WHAT TO PRODUCE:
The required output is the exact run of lines below that opens at the line with "Index the rows, columns, and" and closes at the line with "To apply it, list".

SUPPLIED ENTRIES:

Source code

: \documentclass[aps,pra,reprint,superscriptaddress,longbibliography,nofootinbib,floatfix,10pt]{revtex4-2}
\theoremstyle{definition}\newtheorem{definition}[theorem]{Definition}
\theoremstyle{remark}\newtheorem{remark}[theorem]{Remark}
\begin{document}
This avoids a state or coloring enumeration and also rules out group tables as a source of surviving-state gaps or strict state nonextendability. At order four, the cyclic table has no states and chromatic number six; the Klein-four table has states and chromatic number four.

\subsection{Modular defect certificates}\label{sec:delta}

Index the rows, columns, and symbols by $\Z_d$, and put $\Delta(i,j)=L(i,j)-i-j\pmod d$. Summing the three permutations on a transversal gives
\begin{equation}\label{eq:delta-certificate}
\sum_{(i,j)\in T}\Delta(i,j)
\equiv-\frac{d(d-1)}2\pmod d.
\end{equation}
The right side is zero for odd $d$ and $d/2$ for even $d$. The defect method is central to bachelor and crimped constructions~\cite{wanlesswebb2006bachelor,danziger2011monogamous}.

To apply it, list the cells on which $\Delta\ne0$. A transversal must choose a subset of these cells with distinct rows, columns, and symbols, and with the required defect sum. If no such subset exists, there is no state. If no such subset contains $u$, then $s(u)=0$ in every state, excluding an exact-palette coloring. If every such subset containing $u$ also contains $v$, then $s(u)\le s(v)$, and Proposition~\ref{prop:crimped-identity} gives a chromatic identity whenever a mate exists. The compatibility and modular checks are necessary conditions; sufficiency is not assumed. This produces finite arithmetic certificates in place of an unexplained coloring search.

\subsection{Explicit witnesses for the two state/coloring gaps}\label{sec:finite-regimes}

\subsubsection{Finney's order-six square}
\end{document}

COMPLETED TASK:
Index the rows, columns, and symbols by $\Z_d$, and put $\Delta(i,j)=L(i,j)-i-j\pmod d$. Summing the three permutations on a transversal gives
\begin{equation}\label{eq:delta-certificate}
\sum_{(i,j)\in T}\Delta(i,j)
\equiv-\frac{d(d-1)}2\pmod d.
\end{equation}
The right side is zero for odd $d$ and $d/2$ for even $d$. The defect method is central to bachelor and crimped constructions~\cite{wanlesswebb2006bachelor,danziger2011monogamous}.

To apply it, list the cells on which $\Delta\ne0$. A transversal must choose a subset of these cells with distinct rows, columns, and symbols, and with the required defect sum. If no such subset exists, there is no state. If no such subset contains $u$, then $s(u)=0$ in every state, excluding an exact-palette coloring. If every such subset containing $u$ also contains $v$, then $s(u)\le s(v)$, and Proposition~\ref{prop:crimped-identity} gives a chromatic identity whenever a mate exists. The compatibility and modular checks are necessary conditions; sufficiency is not assumed. This produces finite arithmetic certificates in place of an unexplained coloring search.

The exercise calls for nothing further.